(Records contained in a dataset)
[Start of Attachment]
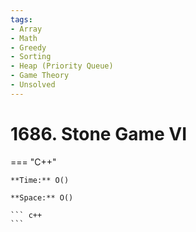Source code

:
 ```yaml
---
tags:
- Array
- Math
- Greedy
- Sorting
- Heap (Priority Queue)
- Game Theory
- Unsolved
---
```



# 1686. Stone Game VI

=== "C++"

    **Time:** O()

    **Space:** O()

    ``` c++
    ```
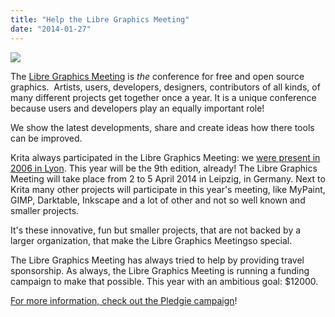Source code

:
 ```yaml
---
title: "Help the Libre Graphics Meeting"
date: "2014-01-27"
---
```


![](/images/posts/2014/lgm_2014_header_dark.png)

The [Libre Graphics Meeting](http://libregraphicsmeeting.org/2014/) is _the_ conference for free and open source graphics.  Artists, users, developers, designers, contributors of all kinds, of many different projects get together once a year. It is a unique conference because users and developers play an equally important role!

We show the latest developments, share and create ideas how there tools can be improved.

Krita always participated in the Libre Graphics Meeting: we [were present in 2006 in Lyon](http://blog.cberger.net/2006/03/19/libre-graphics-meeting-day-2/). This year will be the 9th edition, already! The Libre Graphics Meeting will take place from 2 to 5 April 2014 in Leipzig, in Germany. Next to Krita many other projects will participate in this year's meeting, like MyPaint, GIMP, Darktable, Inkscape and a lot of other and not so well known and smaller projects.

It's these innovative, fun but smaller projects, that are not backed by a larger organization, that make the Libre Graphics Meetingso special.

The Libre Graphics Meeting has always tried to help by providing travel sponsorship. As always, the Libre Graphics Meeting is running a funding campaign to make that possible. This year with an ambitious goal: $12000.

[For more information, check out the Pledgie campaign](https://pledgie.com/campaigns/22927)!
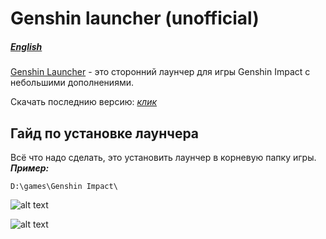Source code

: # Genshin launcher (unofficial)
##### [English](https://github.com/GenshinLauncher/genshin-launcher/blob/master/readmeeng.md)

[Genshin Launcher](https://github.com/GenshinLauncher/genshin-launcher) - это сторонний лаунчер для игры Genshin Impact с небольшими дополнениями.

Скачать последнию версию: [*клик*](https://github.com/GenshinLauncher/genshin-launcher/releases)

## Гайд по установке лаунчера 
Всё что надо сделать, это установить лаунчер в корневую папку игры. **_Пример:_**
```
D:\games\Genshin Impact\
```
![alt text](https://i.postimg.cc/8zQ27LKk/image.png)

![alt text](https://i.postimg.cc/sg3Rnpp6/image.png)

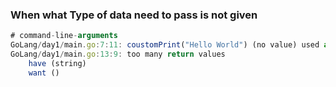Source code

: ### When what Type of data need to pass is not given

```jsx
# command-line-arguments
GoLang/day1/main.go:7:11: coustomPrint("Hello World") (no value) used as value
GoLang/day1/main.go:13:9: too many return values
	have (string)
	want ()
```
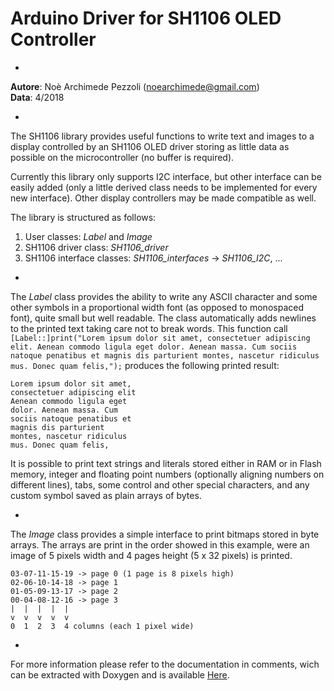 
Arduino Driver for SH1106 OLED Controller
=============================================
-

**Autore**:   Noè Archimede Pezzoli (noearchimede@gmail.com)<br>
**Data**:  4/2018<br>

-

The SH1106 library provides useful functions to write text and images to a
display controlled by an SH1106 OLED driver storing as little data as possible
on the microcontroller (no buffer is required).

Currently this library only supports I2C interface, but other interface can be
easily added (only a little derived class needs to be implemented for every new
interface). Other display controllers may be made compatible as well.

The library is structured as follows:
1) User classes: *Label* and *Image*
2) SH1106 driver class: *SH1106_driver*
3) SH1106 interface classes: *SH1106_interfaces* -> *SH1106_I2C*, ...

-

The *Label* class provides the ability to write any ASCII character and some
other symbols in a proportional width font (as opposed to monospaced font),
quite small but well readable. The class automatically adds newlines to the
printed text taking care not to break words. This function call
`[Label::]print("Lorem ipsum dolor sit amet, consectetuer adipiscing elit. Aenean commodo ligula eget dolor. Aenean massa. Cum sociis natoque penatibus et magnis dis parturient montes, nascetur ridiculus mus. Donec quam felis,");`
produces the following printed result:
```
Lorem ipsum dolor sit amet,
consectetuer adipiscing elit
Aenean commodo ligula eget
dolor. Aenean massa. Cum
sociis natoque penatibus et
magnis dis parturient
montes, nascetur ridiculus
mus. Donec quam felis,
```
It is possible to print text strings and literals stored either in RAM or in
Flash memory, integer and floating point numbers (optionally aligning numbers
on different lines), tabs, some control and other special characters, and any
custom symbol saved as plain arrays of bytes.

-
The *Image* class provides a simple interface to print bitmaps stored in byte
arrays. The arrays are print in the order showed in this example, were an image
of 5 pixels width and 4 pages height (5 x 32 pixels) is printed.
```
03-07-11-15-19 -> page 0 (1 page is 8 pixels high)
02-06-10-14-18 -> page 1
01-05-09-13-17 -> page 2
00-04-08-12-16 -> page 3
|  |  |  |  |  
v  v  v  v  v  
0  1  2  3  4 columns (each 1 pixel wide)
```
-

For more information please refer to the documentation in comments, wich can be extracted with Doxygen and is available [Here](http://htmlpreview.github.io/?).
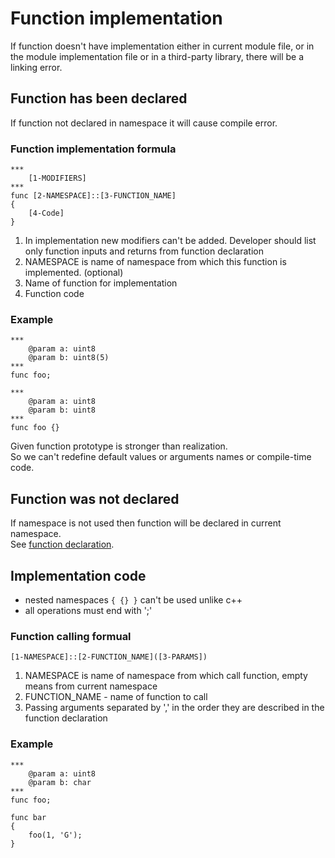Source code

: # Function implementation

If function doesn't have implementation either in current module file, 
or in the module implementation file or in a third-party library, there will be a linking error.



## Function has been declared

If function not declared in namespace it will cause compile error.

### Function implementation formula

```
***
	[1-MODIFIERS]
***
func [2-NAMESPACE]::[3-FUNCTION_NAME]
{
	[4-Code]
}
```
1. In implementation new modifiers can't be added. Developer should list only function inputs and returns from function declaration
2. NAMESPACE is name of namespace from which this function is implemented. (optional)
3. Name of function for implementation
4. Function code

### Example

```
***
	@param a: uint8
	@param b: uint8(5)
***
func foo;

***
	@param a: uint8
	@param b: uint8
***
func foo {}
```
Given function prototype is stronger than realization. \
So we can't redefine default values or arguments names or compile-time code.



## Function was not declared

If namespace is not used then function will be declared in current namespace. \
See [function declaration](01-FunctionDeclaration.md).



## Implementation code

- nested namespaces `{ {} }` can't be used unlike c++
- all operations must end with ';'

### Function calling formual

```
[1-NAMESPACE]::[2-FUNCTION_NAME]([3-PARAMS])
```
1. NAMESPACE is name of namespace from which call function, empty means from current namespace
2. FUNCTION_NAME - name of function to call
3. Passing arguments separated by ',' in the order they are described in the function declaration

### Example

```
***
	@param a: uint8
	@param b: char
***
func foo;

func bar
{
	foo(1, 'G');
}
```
[End of Attachment]
» **Work instructions**: What is needed is an exact copy of the lines from the start of the records through the line containing "Krita always participated", with no pictures.

» **Result for this task**:
Source code

:
 ```yaml
---
tags:
- Array
- Math
- Greedy
- Sorting
- Heap (Priority Queue)
- Game Theory
- Unsolved
---
```



# 1686. Stone Game VI

=== "C++"

    **Time:** O()

    **Space:** O()

    ``` c++
    ```
Source code

:
 ```yaml
---
title: "Help the Libre Graphics Meeting"
date: "2014-01-27"
---
```


![](/images/posts/2014/lgm_2014_header_dark.png)

The [Libre Graphics Meeting](http://libregraphicsmeeting.org/2014/) is _the_ conference for free and open source graphics.  Artists, users, developers, designers, contributors of all kinds, of many different projects get together once a year. It is a unique conference because users and developers play an equally important role!

We show the latest developments, share and create ideas how there tools can be improved.

Krita always participated in the Libre Graphics Meeting: we [were present in 2006 in Lyon](http://blog.cberger.net/2006/03/19/libre-graphics-meeting-day-2/). This year will be the 9th edition, already! The Libre Graphics Meeting will take place from 2 to 5 April 2014 in Leipzig, in Germany. Next to Krita many other projects will participate in this year's meeting, like MyPaint, GIMP, Darktable, Inkscape and a lot of other and not so well known and smaller projects.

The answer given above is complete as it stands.